Mas a dura verdade é que toda corrida deve ser saboreada. Dois meses antes das classificatórias olímpicas de 2016, Merber vinha sofrendo com uma lesão por estresse na região lombar. Ele terminou em nono e ficou de fora mais uma vez. A corrida foi uma decepção tão profunda que Merber evitou assistir ao vídeo até o início deste ano. “Foi péssimo porque eu fiquei ainda mais para trás do que me lembrava”, disse ele. “É duro olhar na tela e ver que você está sendo só um ser humano”.

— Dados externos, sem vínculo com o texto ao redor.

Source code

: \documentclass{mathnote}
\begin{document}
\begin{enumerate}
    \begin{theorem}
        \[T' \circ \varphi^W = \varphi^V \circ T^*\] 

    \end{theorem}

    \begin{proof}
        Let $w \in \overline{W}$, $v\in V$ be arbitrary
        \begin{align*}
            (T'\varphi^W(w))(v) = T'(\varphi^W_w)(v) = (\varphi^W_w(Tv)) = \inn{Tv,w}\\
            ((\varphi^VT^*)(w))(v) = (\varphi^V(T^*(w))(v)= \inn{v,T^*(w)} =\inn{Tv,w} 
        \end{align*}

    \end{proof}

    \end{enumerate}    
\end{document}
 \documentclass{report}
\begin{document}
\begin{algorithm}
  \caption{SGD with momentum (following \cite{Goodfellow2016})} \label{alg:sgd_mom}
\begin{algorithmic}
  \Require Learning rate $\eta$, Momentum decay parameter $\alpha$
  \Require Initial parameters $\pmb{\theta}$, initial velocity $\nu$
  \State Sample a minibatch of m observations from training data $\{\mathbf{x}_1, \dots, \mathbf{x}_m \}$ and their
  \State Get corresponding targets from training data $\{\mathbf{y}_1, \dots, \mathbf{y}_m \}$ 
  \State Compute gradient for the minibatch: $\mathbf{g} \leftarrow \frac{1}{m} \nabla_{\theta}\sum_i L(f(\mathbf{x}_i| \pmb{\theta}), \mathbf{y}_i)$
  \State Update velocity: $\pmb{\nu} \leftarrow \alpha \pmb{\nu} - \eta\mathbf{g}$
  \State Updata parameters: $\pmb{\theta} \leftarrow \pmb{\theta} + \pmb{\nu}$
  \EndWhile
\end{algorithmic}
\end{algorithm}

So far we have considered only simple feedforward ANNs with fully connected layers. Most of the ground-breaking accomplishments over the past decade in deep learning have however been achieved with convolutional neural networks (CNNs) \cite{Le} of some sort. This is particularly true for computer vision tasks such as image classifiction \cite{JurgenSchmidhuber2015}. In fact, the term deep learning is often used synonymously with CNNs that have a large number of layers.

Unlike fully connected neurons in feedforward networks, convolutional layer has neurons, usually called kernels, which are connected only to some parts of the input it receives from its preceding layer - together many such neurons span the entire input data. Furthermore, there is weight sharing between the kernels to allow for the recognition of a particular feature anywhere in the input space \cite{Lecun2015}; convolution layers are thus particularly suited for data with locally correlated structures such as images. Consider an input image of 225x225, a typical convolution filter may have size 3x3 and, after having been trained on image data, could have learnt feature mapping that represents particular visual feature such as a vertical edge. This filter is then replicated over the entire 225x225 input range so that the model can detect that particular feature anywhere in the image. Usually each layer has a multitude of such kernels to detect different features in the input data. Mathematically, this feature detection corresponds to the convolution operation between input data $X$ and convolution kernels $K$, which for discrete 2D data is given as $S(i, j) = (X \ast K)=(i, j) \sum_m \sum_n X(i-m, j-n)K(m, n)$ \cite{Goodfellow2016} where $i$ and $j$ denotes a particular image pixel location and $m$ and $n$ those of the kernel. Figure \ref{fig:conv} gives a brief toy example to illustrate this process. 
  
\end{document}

Em 2018, depois de passar meses lutando contra dores na virilha, ele foi submetido a uma cirurgia muscular para reparar uma hérnia esportiva, pagando do próprio bolso pelo procedimento. “Realmente achei que era o fim”, disse ele. O pequeno milagre foi que Merber estava voltando à forma no ano passado, mas, depois, machucou a região lombar. “Exagerei”, disse ele.

Um plano frágil indo por água abaixo

Em janeiro, antes de o coronavírus dominar completamente o mundo e forçar o adiamento dos Jogos Olímpicos, Merber viajou ao Arizona para um programa de treinamento de seis semanas. Ele não tinha margem para erro. “Eu preciso desesperadamente estar saudável”, disse ele na época. Mas, enquanto tentava recuperar a confiança, Merber se virava e revirava sempre que seus pensamentos caíam nas etapas classificatórias para a Olimpíada.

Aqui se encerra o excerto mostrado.